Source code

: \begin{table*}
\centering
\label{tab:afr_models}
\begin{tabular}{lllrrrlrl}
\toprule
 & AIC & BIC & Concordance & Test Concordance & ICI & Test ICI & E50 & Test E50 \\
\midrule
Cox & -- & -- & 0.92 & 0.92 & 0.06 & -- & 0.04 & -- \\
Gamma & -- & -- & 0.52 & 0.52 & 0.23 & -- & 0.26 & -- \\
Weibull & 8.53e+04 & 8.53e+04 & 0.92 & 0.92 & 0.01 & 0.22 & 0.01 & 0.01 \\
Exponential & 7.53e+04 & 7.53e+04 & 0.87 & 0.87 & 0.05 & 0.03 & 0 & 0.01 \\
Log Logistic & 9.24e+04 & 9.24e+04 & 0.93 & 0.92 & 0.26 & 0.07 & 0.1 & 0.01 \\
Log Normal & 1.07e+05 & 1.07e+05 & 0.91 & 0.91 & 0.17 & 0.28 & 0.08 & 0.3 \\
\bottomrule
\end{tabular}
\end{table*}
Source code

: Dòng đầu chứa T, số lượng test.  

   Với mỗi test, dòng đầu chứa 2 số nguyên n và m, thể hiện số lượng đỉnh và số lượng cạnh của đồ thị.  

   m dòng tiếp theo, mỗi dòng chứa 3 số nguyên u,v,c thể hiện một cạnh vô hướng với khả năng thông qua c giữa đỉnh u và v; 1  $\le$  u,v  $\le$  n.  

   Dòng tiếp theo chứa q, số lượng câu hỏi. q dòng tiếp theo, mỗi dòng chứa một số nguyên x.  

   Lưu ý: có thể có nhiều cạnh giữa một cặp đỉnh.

-.-.-

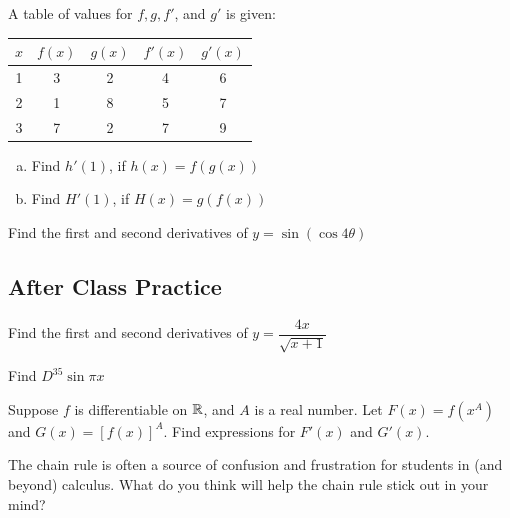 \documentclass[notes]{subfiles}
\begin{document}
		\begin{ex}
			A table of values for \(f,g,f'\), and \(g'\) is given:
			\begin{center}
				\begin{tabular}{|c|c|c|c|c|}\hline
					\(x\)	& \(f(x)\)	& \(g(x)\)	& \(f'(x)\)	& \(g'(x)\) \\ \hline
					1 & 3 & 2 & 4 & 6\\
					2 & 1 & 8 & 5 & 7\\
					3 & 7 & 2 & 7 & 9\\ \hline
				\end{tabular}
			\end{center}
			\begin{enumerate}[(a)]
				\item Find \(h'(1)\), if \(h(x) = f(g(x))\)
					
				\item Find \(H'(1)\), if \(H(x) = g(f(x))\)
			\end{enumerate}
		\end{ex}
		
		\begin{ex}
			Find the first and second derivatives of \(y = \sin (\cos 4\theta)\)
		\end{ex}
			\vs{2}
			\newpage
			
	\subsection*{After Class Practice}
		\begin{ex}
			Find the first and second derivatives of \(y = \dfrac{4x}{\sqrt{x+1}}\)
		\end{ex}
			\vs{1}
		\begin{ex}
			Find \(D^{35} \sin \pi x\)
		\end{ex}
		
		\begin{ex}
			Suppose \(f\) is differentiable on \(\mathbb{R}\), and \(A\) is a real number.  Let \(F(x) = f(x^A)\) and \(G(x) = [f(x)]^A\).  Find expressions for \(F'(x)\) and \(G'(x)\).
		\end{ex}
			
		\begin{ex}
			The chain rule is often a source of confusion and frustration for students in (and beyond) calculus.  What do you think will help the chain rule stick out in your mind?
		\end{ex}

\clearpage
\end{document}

-.-.-

DIRECTIONS FOR THIS TASK: The string "tabular" may occur in the listing; show every line where it does.

OUTPUT FOR THIS EXERCISE:
\begin{tabular}{lllrrrlrl}
\end{tabular}
				\begin{tabular}{|c|c|c|c|c|}\hline
				\end{tabular}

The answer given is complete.